(extracted from the VAST 2007 contest entry submitted
by Georgia Tech)
Our system Jigsaw does not have capabilities for
finding themes or concepts in a document collection. Instead, it acts more as a visual index,
helping to show which documents are connected to each other and which are
relevant to a line of investigation being pursued. Consequently, we began working on the problem
by dividing the news report collection into four pieces (for the four people on
our team doing the investigation).

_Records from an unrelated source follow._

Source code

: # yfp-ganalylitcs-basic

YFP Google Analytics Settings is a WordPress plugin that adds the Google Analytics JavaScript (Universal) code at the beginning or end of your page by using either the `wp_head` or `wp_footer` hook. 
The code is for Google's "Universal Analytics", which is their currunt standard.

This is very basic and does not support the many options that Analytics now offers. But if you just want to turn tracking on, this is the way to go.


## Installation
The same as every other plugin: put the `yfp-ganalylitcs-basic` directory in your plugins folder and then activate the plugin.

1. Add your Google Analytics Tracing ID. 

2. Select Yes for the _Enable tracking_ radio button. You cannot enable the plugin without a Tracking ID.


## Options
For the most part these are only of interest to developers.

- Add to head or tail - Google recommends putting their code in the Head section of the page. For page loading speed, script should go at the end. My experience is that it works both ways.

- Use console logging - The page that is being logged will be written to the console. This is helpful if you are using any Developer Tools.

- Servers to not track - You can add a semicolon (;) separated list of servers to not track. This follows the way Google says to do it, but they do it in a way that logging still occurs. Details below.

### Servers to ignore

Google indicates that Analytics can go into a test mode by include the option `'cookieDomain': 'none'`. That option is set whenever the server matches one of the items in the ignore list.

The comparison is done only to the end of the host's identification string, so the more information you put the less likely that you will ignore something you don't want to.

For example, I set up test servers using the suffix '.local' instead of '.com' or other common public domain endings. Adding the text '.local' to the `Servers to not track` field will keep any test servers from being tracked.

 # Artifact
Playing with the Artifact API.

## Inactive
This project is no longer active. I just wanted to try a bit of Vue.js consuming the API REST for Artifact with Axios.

Each
of us skimmed the 350+ reports in our own unique subset just to become familiar
with general themes discussed in those documents. We also jotted down notes about potential
people, organizations or events to study further.
Next, we came together and used Jigsaw to examine the
entire news report collection. Jigsaw
expects an xml file as input with the file identifying the unique documents and
entities in the documents. We wrote a
translator that would change the text reports and the pre-identified entities
from the contest data set into the xml form that Jigsaw can read. We then ran Jigsaw and explored a number of
the potential leads that we each identified by our initial skim of the
reports. What we looked for at first
were connections across entities, essentially the same people, organizations or
incidents being discussed in multiple reports.
Jigsaw provides multiple views of the documents and entities so it is
extremely advantageous to have a lot of screen real estate. In Figure 1 below, we show the workstation
where we conducted our investigations.
It has four monitors.
Figure 1: View of the workstation configuration for our
investigations with Jigsaw. Having so
many pixels to work with is a big advantage.
Surprisingly, there was relatively little in the way
of connections across entities in the documents. After about 6 or 7 hours of exploration, we
really had no solid leads, just many, many possibilities. So we went back and some of us read sets of
reports that we hadn’t looked at before.
At that point, we began to identify some potential “interesting”
activities. What was clear here was that
the time we spent exploring the documents in Jigsaw was not wasted time. It helped us become more familiar with many
different things going on in the reports.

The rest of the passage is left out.